E este fim de semana também não trará um grande fim de semana de estreia. As novas ofertas incluem a aclamada aquisição de terror TIFF da Focus Features, “Obsession”, o filme de vingança da Amazon MGM “Is God Is” e o filme de ação de Guy Ritchie do Black Bear, “In the Grey”, estrelado por Jake Gyllenhaal e Henry Cavill.

“Obsession”, que é apontado como a principal novidade do fim de semana, pode ser capaz de superar as projeções de bilheteria de um começo de US$ 7 a 9 milhões se o boca-a-boca entre o público da noite de estreia for tão forte quanto aqueles que assistiram ao filme de estreia de Curry Barker na estreia da seção da meia-noite em Toronto. Mas não se espera que “O Diabo Veste Prada 2” mantenha o primeiro lugar, o que significaria que, combinado com “Mandalorian & Grogu”, a Disney está no caminho certo para liderar as paradas em todos os finais de semana de maio.

Mas para os cinemas, eles terão que superar um período relativamente mais lento do Memorial Day antes dos números mais fortes que alimentaram o otimismo para a chegada geral do verão. Isso começa em meados de junho com “Toy Story 5” da Pixar, e possivelmente antes com os esforços combinados de filmes como “Masters of the Universe” da Amazon MGM, “Scary Movie” da Paramount e “Disclosure Day” da Universal.

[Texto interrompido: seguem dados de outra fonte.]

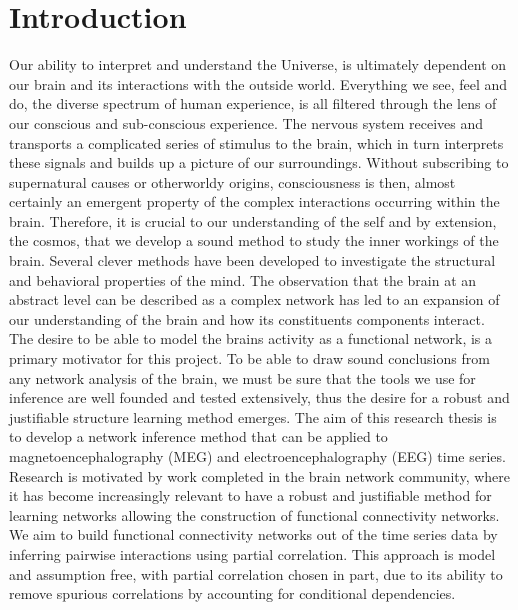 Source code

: \documentclass[11pt]{article}
\begin{document}
\section{Introduction}
Our ability to interpret and understand the Universe, is ultimately dependent on our brain and its interactions with the outside world. Everything we see, feel and do, the diverse spectrum of human experience, is all filtered through the lens of our conscious and sub-conscious experience. The nervous system receives and transports a complicated series of stimulus to the brain, which in turn interprets these signals and builds up a picture of our surroundings. Without subscribing to supernatural causes or otherworldy origins, consciousness is then, almost certainly an emergent property of the complex interactions occurring within the brain. Therefore, it is crucial to our understanding of the self and by extension, the cosmos, that we develop a sound method to study the inner workings of the brain. Several clever methods have been developed to investigate the structural and behavioral properties of the mind. The observation that the brain at an abstract level can be described as a complex network has led to an expansion of our understanding of the brain and how its constituents components interact. The desire to be able to model the brains activity as a functional network, is a primary motivator for this project. To be able to draw sound conclusions from any network analysis of the brain, we must be sure that the tools we use for inference are well founded and tested extensively, thus the desire for a robust and justifiable structure learning method emerges. The aim of this research thesis is to develop a network inference method that can be applied to magnetoencephalography (MEG) and electroencephalography (EEG) time series. Research is motivated by work completed in the brain network community, where it has become increasingly relevant to have a robust and justifiable method for learning networks allowing the construction of functional connectivity networks. We aim to build functional connectivity networks out of the time series data by inferring pairwise interactions using partial correlation. This approach is model and assumption free, with partial correlation chosen in part, due to its ability to remove spurious correlations by accounting for conditional dependencies.
\end{document}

É uma tendência que Daniel Loria, vice-presidente sênior e diretor editorial da Boxoffice, diz que ele e os proprietários de cinemas já esperavam há muito tempo.

Kara Young e Mallori Johnson em 'Is God Is' (Crédito: Orion Pictures)

“Há semanas venho dizendo às pessoas que o fim de semana do Memorial Day não tem uma programação que chegue perto do que vimos no ano passado”, disse ele. “Por falar nisso, o fim de semana de Ação de Graças, que não terá sequência da Disney ou filme de ‘Wicked’, também terá uma queda significativa em relação aos últimos anos.”

A ajuda remanescente de “Michael” e “Prada 2” ajudará, mas o fim de semana do Memorial Day ficará muito abaixo do recorde de férias total de US$ 330 milhões registrado no ano passado, graças a “Lilo & Stitch” da Disney e ao último filme “Missão: Impossível” da Paramount. Também pode cair para menos de US$ 200 milhões em receita total no período de quatro dias.

Isso evitará que Maio deste ano seja um mês de mil milhões de dólares, embora o forte início deva manter o total mensal final semelhante aos 967 milhões de dólares do ano passado. As projeções pré-verão de um estúdio obtido pelo TheWrap que projetava um verão de US$ 4,3 bilhões tiveram a bilheteria de maio igual à do ano passado, apesar de um fim de semana mais ameno do Memorial Day, seguido por totais mensais de US$ 940 milhões em junho, US$ 1,29 bilhão em julho e US$ 913 milhões em agosto, sendo o último o primeiro agosto com mais de US$ 900 milhões em uma década.

Loria observa que os cinemas têm expectativas elevadas semelhantes, acreditando que os períodos mais lentos de bilheteria deste verão terão um piso mais alto do que os dos anos anteriores, permitindo que os cinemas tenham menos semanas em que os funcionários terão suas horas reduzidas.

“É uma questão de consistência. Com o maior volume de filmes de fim de semana a fim de semana, os cinemas sabem que as lacunas no calendário são melhor resolvidas”, disse ele. “Estamos nos afastando dos verões, onde há alguns grandes finais de semana de estreia, mas seguidos por semanas mais lentas, onde um filme representa dois terços dos negócios gerais.”